--- Records to use Enclosed Below ---

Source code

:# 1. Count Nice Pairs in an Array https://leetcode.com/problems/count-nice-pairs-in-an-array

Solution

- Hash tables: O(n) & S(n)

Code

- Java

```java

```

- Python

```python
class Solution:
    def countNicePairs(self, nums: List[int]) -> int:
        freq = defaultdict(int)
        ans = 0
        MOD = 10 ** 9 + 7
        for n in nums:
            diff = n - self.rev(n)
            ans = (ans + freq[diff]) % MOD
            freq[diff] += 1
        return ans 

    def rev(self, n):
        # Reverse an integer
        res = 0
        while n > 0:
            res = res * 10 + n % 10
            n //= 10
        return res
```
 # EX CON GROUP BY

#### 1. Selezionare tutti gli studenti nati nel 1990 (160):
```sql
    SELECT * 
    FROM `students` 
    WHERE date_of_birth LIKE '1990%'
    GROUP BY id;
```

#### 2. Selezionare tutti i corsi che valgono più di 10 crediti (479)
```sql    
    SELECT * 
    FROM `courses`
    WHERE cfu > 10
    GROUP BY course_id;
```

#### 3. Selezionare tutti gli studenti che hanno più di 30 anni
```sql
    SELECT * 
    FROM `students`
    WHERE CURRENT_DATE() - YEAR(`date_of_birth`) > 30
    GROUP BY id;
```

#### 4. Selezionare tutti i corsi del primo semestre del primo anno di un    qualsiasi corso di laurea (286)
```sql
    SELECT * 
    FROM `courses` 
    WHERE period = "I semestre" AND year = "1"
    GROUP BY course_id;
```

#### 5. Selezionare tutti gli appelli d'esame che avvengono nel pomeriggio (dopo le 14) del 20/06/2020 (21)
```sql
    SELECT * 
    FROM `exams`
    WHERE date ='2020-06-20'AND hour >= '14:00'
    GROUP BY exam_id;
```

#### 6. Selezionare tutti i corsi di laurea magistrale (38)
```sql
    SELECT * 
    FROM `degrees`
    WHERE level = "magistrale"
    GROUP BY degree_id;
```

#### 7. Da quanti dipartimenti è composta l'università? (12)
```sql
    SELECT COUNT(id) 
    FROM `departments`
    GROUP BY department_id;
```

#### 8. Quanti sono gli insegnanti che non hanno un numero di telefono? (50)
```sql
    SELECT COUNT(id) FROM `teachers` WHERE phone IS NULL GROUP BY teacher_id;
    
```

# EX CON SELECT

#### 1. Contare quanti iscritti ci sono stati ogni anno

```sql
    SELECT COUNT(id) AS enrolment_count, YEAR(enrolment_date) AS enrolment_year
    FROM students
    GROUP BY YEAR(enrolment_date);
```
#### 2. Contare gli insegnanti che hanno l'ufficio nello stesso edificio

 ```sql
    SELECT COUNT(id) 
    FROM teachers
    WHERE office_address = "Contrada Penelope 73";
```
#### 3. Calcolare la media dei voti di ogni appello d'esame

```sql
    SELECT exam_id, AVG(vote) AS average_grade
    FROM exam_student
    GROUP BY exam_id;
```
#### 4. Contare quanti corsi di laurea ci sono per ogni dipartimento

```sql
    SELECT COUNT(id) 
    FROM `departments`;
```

--- End of Enclosed Records to use ---

Work item ▸ Could you copy out every record above exactly as it appears?

Solution below ▸
Source code

:# 1. Count Nice Pairs in an Array https://leetcode.com/problems/count-nice-pairs-in-an-array

Solution

- Hash tables: O(n) & S(n)

Code

- Java

```java

```

- Python

```python
class Solution:
    def countNicePairs(self, nums: List[int]) -> int:
        freq = defaultdict(int)
        ans = 0
        MOD = 10 ** 9 + 7
        for n in nums:
            diff = n - self.rev(n)
            ans = (ans + freq[diff]) % MOD
            freq[diff] += 1
        return ans 

    def rev(self, n):
        # Reverse an integer
        res = 0
        while n > 0:
            res = res * 10 + n % 10
            n //= 10
        return res
```
 # EX CON GROUP BY

#### 1. Selezionare tutti gli studenti nati nel 1990 (160):
```sql
    SELECT * 
    FROM `students` 
    WHERE date_of_birth LIKE '1990%'
    GROUP BY id;
```

#### 2. Selezionare tutti i corsi che valgono più di 10 crediti (479)
```sql    
    SELECT * 
    FROM `courses`
    WHERE cfu > 10
    GROUP BY course_id;
```

#### 3. Selezionare tutti gli studenti che hanno più di 30 anni
```sql
    SELECT * 
    FROM `students`
    WHERE CURRENT_DATE() - YEAR(`date_of_birth`) > 30
    GROUP BY id;
```

#### 4. Selezionare tutti i corsi del primo semestre del primo anno di un    qualsiasi corso di laurea (286)
```sql
    SELECT * 
    FROM `courses` 
    WHERE period = "I semestre" AND year = "1"
    GROUP BY course_id;
```

#### 5. Selezionare tutti gli appelli d'esame che avvengono nel pomeriggio (dopo le 14) del 20/06/2020 (21)
```sql
    SELECT * 
    FROM `exams`
    WHERE date ='2020-06-20'AND hour >= '14:00'
    GROUP BY exam_id;
```

#### 6. Selezionare tutti i corsi di laurea magistrale (38)
```sql
    SELECT * 
    FROM `degrees`
    WHERE level = "magistrale"
    GROUP BY degree_id;
```

#### 7. Da quanti dipartimenti è composta l'università? (12)
```sql
    SELECT COUNT(id) 
    FROM `departments`
    GROUP BY department_id;
```

#### 8. Quanti sono gli insegnanti che non hanno un numero di telefono? (50)
```sql
    SELECT COUNT(id) FROM `teachers` WHERE phone IS NULL GROUP BY teacher_id;
    
```

# EX CON SELECT

#### 1. Contare quanti iscritti ci sono stati ogni anno

```sql
    SELECT COUNT(id) AS enrolment_count, YEAR(enrolment_date) AS enrolment_year
    FROM students
    GROUP BY YEAR(enrolment_date);
```
#### 2. Contare gli insegnanti che hanno l'ufficio nello stesso edificio

 ```sql
    SELECT COUNT(id) 
    FROM teachers
    WHERE office_address = "Contrada Penelope 73";
```
#### 3. Calcolare la media dei voti di ogni appello d'esame

```sql
    SELECT exam_id, AVG(vote) AS average_grade
    FROM exam_student
    GROUP BY exam_id;
```
#### 4. Contare quanti corsi di laurea ci sono per ogni dipartimento

```sql
    SELECT COUNT(id) 
    FROM `departments`;
```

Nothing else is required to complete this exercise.